> [What you need to do]: In the entries that follow, find the line containing "None of the"; from there, copy every line exactly through the line containing "By default, a".

[Document images with source code]
....................

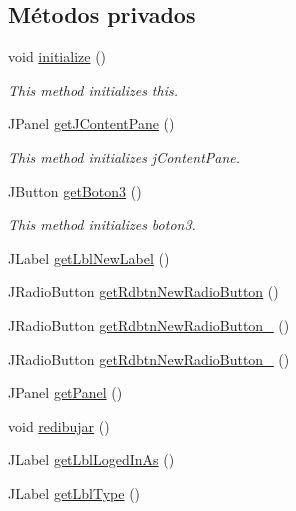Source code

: \subsection*{Métodos privados}
\begin{DoxyCompactItemize}
\item 
void \mbox{\hyperlink{classgui_1_1_main_g_u_i_a2659b4cdf4e94d6ffc332f16afc46462}{initialize}} ()
\begin{DoxyCompactList}\small\item\em This method initializes this. \end{DoxyCompactList}\item 
J\+Panel \mbox{\hyperlink{classgui_1_1_main_g_u_i_ae3ce89a59dcf27273ec658ee42cd61b8}{get\+J\+Content\+Pane}} ()
\begin{DoxyCompactList}\small\item\em This method initializes j\+Content\+Pane. \end{DoxyCompactList}\item 
J\+Button \mbox{\hyperlink{classgui_1_1_main_g_u_i_a57ef624d5e53ea6591fdf4dfc776b399}{get\+Boton3}} ()
\begin{DoxyCompactList}\small\item\em This method initializes boton3. \end{DoxyCompactList}\item 
J\+Label \mbox{\hyperlink{classgui_1_1_main_g_u_i_a77a13e7a135020c180cec4b1d73a9cd9}{get\+Lbl\+New\+Label}} ()
\item 
J\+Radio\+Button \mbox{\hyperlink{classgui_1_1_main_g_u_i_ace07e2034a9e3c211356c32c3debfa1f}{get\+Rdbtn\+New\+Radio\+Button}} ()
\item 
J\+Radio\+Button \mbox{\hyperlink{classgui_1_1_main_g_u_i_a6a97236533457307ac0775a16925c461}{get\+Rdbtn\+New\+Radio\+Button\+\_}} ()
\item 
J\+Radio\+Button \mbox{\hyperlink{classgui_1_1_main_g_u_i_a7214f49eafeafd3bd5b75cc95831dd0b}{get\+Rdbtn\+New\+Radio\+Button\+\_}} ()
\item 
J\+Panel \mbox{\hyperlink{classgui_1_1_main_g_u_i_a492b26c3644e8d9eec681f49263b99a5}{get\+Panel}} ()
\item 
void \mbox{\hyperlink{classgui_1_1_main_g_u_i_a59bcdd16b1eea8840984065159d16416}{redibujar}} ()
\item 
J\+Label \mbox{\hyperlink{classgui_1_1_main_g_u_i_a09b875b4f670febbeae0e5fec8ff420d}{get\+Lbl\+Loged\+In\+As}} ()
\item 
J\+Label \mbox{\hyperlink{classgui_1_1_main_g_u_i_a0a6205c847b5d4138b54f939fc9c3487}{get\+Lbl\+Type}} ()
\end{DoxyCompactItemize}
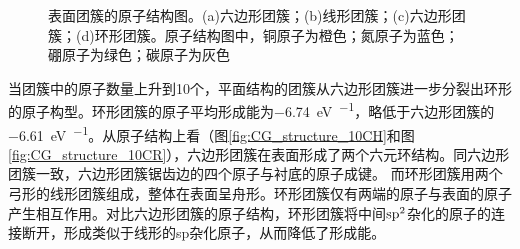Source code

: \begin{figure}[htb]
{            \label{fig:CG_structure_10CR}
        }
        \caption{表面团簇的原子结构图。(a)六边形团簇；(b)线形团簇；(c)六边形团簇；(d)环形团簇。原子结构图中，铜原子为橙色；氮原子为蓝色；硼原子为绿色；碳原子为灰色}
        \label{fig:CG_CG_structure_6-10C}
    \end{figure}

    当团簇中的原子数量上升到10个，平面结构的团簇从六边形团簇进一步分裂出环形的原子构型。环形团簇的原子平均形成能为\SI{-6.74}{\electronvolt\per\atom}，略低于六边形团簇的\SI{-6.61}{\electronvolt\per\atom}。从原子结构上看（图\ref{fig:CG_structure_10CH}和图\ref{fig:CG_structure_10CR}），六边形团簇在表面形成了两个六元环结构。同六边形团簇一致，六边形团簇锯齿边的四个原子与衬底的原子成键。
    而环形团簇用两个弓形的线形团簇组成，整体在表面呈舟形。环形团簇仅有两端的原子与表面的原子产生相互作用。对比六边形团簇的原子结构，环形团簇将中间$\rm sp^2$杂化的原子的连接断开，形成类似于线形的sp杂化原子，从而降低了形成能。
    

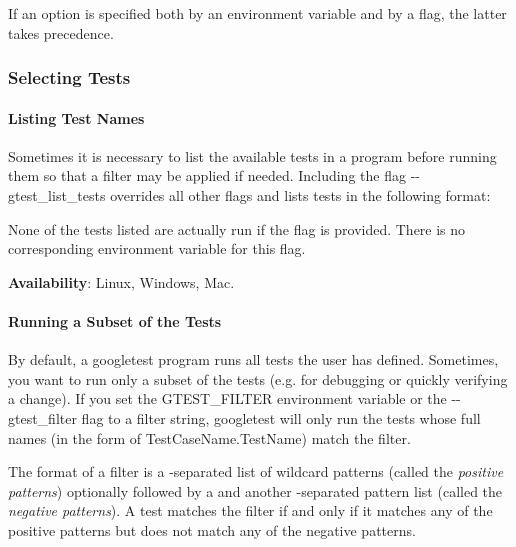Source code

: If an option is specified both by an environment variable and by a flag, the latter takes precedence.

\subsubsection*{Selecting Tests}

\paragraph*{Listing Test Names}

Sometimes it is necessary to list the available tests in a program before running them so that a filter may be applied if needed. Including the flag {\ttfamily -\/-\/gtest\+\_\+list\+\_\+tests} overrides all other flags and lists tests in the following format\+:


\begin{DoxyCode}{0}
\end{DoxyCode}


None of the tests listed are actually run if the flag is provided. There is no corresponding environment variable for this flag.

{\bfseries{Availability}}\+: Linux, Windows, Mac.

\paragraph*{Running a Subset of the Tests}

By default, a googletest program runs all tests the user has defined. Sometimes, you want to run only a subset of the tests (e.\+g. for debugging or quickly verifying a change). If you set the {\ttfamily G\+T\+E\+S\+T\+\_\+\+F\+I\+L\+T\+ER} environment variable or the {\ttfamily -\/-\/gtest\+\_\+filter} flag to a filter string, googletest will only run the tests whose full names (in the form of {\ttfamily Test\+Case\+Name.\+Test\+Name}) match the filter.

The format of a filter is a \textquotesingle{}{\ttfamily \+:}\textquotesingle{}-\/separated list of wildcard patterns (called the {\itshape positive patterns}) optionally followed by a \textquotesingle{}{\ttfamily -\/}\textquotesingle{} and another \textquotesingle{}{\ttfamily \+:}\textquotesingle{}-\/separated pattern list (called the {\itshape negative patterns}). A test matches the filter if and only if it matches any of the positive patterns but does not match any of the negative patterns.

....................

> [Written response]:
None of the tests listed are actually run if the flag is provided. There is no corresponding environment variable for this flag.

{\bfseries{Availability}}\+: Linux, Windows, Mac.

\paragraph*{Running a Subset of the Tests}

By default, a googletest program runs all tests the user has defined. Sometimes, you want to run only a subset of the tests (e.\+g. for debugging or quickly verifying a change). If you set the {\ttfamily G\+T\+E\+S\+T\+\_\+\+F\+I\+L\+T\+ER} environment variable or the {\ttfamily -\/-\/gtest\+\_\+filter} flag to a filter string, googletest will only run the tests whose full names (in the form of {\ttfamily Test\+Case\+Name.\+Test\+Name}) match the filter.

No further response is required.